Come tutte le altre città siriane, Damasco ha assistito ad un continuo alternarsi di dominazioni: si può cominciare con gli Aramei all’inizio del I millenio a.C., sostituiti poi dagli Assiri e successivamente dai Romani e dai Bizantini che vi esercitarono un dominio stabile per circa 700 anni, fino alla conquista e all’espansione islamica nel 635. Sotto la dominazione araba Damasco conosce periodi di grande splendore, soprattutto sotto la dinastia degli Omayyadi, e periodi di temporaneo declino, come quando sotto gli Abbasidi la capitale venne spostata a Baghdad. Resistette ai diversi tentativi di conquista dei crociati, per poi vedersi occupata in successione dai Mongoli, dai Mamelucchi e infine dagli Ottomani fino a diventare sede di governo del mandato francese nel 1920 e infine capitale della repubblica indipendente nel 1945.

Oggi, venerdì 26 maggio, è giornata festiva per i musulmani e quindi decidiamo di dedicarla interamente alla visita del museo e degli edifici più importanti, riservandoci la mattinata di domani, prima della partenza, per disperdersi nelle centinaia di vicoli del suo immenso suq.

Di buon mattino come al solito, percorriamo a piedi la distanza che dall’albergo ci separa dall’edificio ove è ospitato il Museo Nazionale Siriano.

Già l’imponente facciata del museo è reperto assai singolare: nient’altro che la facciata del Qasr al-Hayr al-Gharbi, un castello omayyade dell’VIII secolo, smontato pezzo per pezzo nel deserto ad ovest di Palmira e qui ricostruito nella facciata esterna e in molti altri particolari architettonici e decorativi sistemati acconciamente nella prima sala del museo. E proprio al centro dell’atrio, con una fedele ricostruzione in scala, viene offerta anche l’occasione per immaginare come doveva presentarsi magnifico, il castello del deserto, alle carovane che pervenivano all’Eufrate dalle lontane contrade persiane e indiane.

All’interno, in sale appositamente ricostruite, sono esposte e conservate alcune delle raccolte più importanti di oggetti provenienti dagli scavi effettuati dalle varie missioni archeologiche straniere e nazionali.

Come al solito Belal, oggi più sereno per la notte finalmente trascorsa nella sua casa insieme alla famiglia, ci guida da par suo nella visita delle varie sale del Museo. Ma piuttosto che fare un elenco, in stretto ordine di marcia, di tutto quello che abbiamo veduto, mi limito qui a ricordare i reperti più significativi, specie quelli provenienti dai siti visitati nel corso del viaggio, cominciando da quelli relativi alle civiltà più antiche.
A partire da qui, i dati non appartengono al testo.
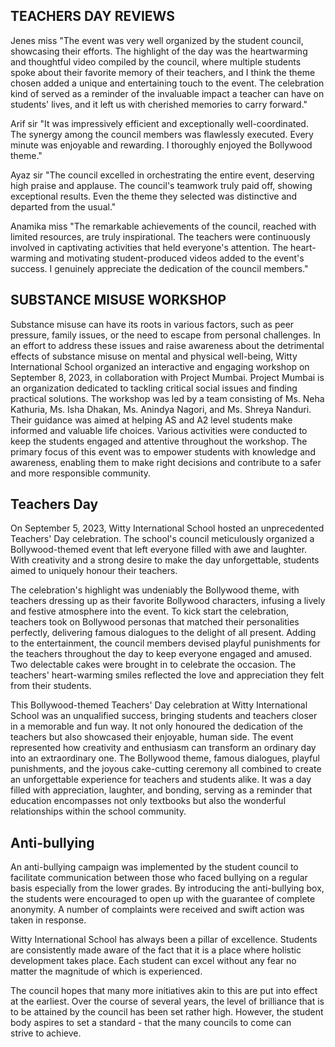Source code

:## TEACHERS DAY REVIEWS
Jenes miss
"The event was very well organized by the student council, showcasing their efforts. The highlight of the day was the heartwarming and thoughtful video compiled by the council, where multiple students spoke about their favorite memory of their teachers, and I think the theme chosen added a unique and entertaining touch to the event. The celebration kind of served as a reminder of the invaluable impact a teacher can have on students' lives, and it left us with cherished memories to carry forward."

Arif sir
"It was impressively efficient and exceptionally well-coordinated. The synergy among the council members was flawlessly executed. Every minute was enjoyable and rewarding. I thoroughly enjoyed the Bollywood theme."

Ayaz sir
"The council excelled in orchestrating the entire event, deserving high praise and applause. The council's teamwork truly paid off, showing exceptional results. Even the theme they selected was distinctive and departed from the usual."

Anamika miss
"The remarkable achievements of the council, reached with limited resources, are truly inspirational. The teachers were continuously involved in captivating activities that held everyone's attention. The heart-warming and motivating student-produced videos added to the event's success. I genuinely appreciate the dedication of the council members."
## SUBSTANCE MISUSE WORKSHOP
Substance misuse can have its roots in various factors, such as peer pressure, family issues, or the need to escape from personal challenges. In an effort to address these issues and raise awareness about the detrimental effects of substance misuse on mental and physical well-being, Witty International School organized an interactive and engaging workshop on September 8, 2023, in collaboration with Project Mumbai. Project Mumbai is an organization dedicated to tackling critical social issues and finding practical solutions.
The workshop was led by a team consisting of Ms. Neha Kathuria, Ms. Isha Dhakan, Ms. Anindya Nagori, and Ms. Shreya Nanduri. Their guidance was aimed at helping AS and A2 level students make informed and valuable life choices. Various activities were conducted to keep the students engaged and attentive throughout the workshop. The primary focus of this event was to empower students with knowledge and awareness, enabling them to make right decisions and contribute to a safer and more responsible community.
## Teachers Day

On September 5, 2023, Witty International School hosted an unprecedented Teachers' Day celebration. The school's council meticulously organized a Bollywood-themed event that left everyone filled with awe and laughter. With creativity and a strong desire to make the day unforgettable, students aimed to uniquely honour their teachers.

The celebration's highlight was undeniably the Bollywood theme, with teachers dressing up as their favorite Bollywood characters, infusing a lively and festive atmosphere into the event. To kick start the celebration, teachers took on Bollywood personas that matched their personalities perfectly, delivering famous dialogues to the delight of all present. Adding to the entertainment, the council members devised playful punishments for the teachers throughout the day to keep everyone engaged and amused. Two delectable cakes were brought in to celebrate the occasion. The teachers' heart-warming smiles reflected the love and appreciation they felt from their students.

This Bollywood-themed Teachers' Day celebration at Witty International School was an unqualified success, bringing students and teachers closer in a memorable and fun way. It not only honoured the dedication of the teachers but also showcased their enjoyable, human side. The event represented how creativity and enthusiasm can transform an ordinary day into an extraordinary one. The Bollywood theme, famous dialogues, playful punishments, and the joyous cake-cutting ceremony all combined to create an unforgettable experience for teachers and students alike. It was a day filled with appreciation, laughter, and bonding, serving as a reminder that education encompasses not only textbooks but also the wonderful relationships within the school community.
## Anti-bullying
An anti-bullying campaign was implemented by the student council to facilitate communication between those who faced bullying on a regular basis especially from the lower grades. By introducing the anti-bullying box, the students were encouraged to open up with the guarantee of complete anonymity. A number of complaints were received and swift action was taken in response. 

Witty International School has always been a pillar of excellence. Students are consistently made aware of the fact that it is a place where holistic development takes place. Each student can excel without any fear no matter the magnitude of which is experienced. 

The council hopes that many more initiatives akin to this are  put into effect at the earliest. Over the course of several years, the level of brilliance that is to be attained by the council has been set rather high. However, the student body aspires to set a standard - that the many councils to come can strive to achieve.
E allora non si può che cominciare con Ebla, nel cui reparto ricordo il torso del Principe Ibbit-Lim in basalto arricchito da una iscrizione cuneiforme che ha consentito l’identificazione del sito, e con Mari, ricca di vetrine piene di oggetti in legno, ceramica, alabastro, tra cui una deliziosa statua del re Ikun-Shamagan, a mani giunte sul petto, completo di iscrizioni sulla spalla destra.

Particolarmente interessante trovo poi la sala dedicata alla civiltà fenicia di Ugarit (Ras Shamra) dove in alcune bacheche sono esposte, oltre a vasi, ceramiche invetriate, sculture in avorio del 1400 a.C., gioielli tra cui una bella immagine del dio Bel in oro, oggetti e immagini in bronzo, piccoli animali in terracotta, sigilli cilindrici, le famose tavolette in argilla scritte in ugaritico e tra queste una, piccolissima, con i segni del primo alfabeto comparati con i segni della coesistente scrittura accadica. Piccola, ma decisiva, per assegnare ad Ugarit il merito di aver inventato il primo alfabeto fonico nella storia della civiltà.
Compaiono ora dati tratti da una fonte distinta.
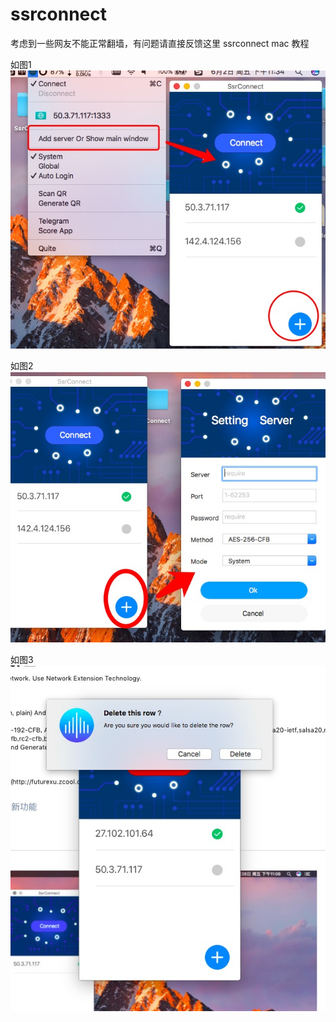 # ssrconnect
考虑到一些网友不能正常翻墙，有问题请直接反馈这里
ssrconnect mac 教程

如图1
![screenshot](2.png)

如图2
![screenshot](1.png)

如图3
![screenshot](3.png)
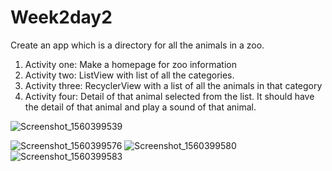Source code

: # Week2day2

Create an app which is a directory for all the animals in a zoo.
1. Activity one: Make a homepage for zoo information
2. Activity two: ListView with list of all the categories.
3. Activity three: RecyclerView with a list of all the animals in that category
4. Activity four: Detail of that animal selected from the list. It should have the detail of that animal and play a sound of that animal.

![Screenshot_1560399539](https://user-images.githubusercontent.com/51377425/59403583-2dc1b080-8d71-11e9-9dd4-4dbc9daa23f7.png)

![Screenshot_1560399576](https://user-images.githubusercontent.com/51377425/59403580-28fcfc80-8d71-11e9-87c2-4c5d836d212e.png)
![Screenshot_1560399580](https://user-images.githubusercontent.com/51377425/59403577-269aa280-8d71-11e9-9cb4-a094ed08e10b.png)
![Screenshot_1560399583](https://user-images.githubusercontent.com/51377425/59403566-1edafe00-8d71-11e9-8432-293f7b18b7c8.png)
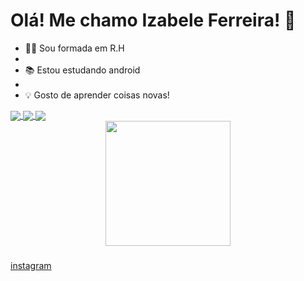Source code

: # Olá! Me chamo Izabele Ferreira! 👋


- 👨‍💻 Sou formada em R.H
- 
- 📚 Estou estudando android
- 
- 💡 Gosto de aprender coisas novas! 


<a href="https://github.com/Iza8BR/github-readme-stats">
  <img align="center" src="https://github-readme-stats.vercel.app/api?username=Iza8BR- criando um APP" />
</a>

<a href="https://github.com/Iza8BR/top-langs">
  <img align="center" src="https://github-readme-stats.vercel.app/api/top-langs/?username=Iza8BR&hide_progress=true&theme=gotham" />
</a>

<a href="https://github.com/Iza8BR/convoychat">
  <img align="center" src="https://github-readme-stats.vercel.app/api/wakatime?username=Iza8BR" />
</a>
<git config --global=izabeles390@gmail.com/>
<div align="left">

<div align="center">
  <img height="200" src="https://i.pinimg.com/originals/70/4e/f2/704ef2f30564853b5c708ad01a2130f9.gif"  />
</div>

###
[instagram](https://www.instagram.com/invites/contact/?i=6p2csz4acfmt&utm_content=mvda65h)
Proseguendo nel viaggio nella storia, ricordo, del periodo greco-romano, una statua in marmo di Venere ellenistica proveniente da Lattakia e un grande mosaico con figure allegoriche proveniente da Shabba. E naturalmente, freschi di visita della città di origine, non possiamo non ammirare alcuni sarcofagi palmireni arricchiti da bassorilievi con scene di banchetti funebri e la fastosa tomba ipogea di Yarhai del 105 d.C. smontata in loco e integralmente rimontata pezzo a pezzo qui al museo.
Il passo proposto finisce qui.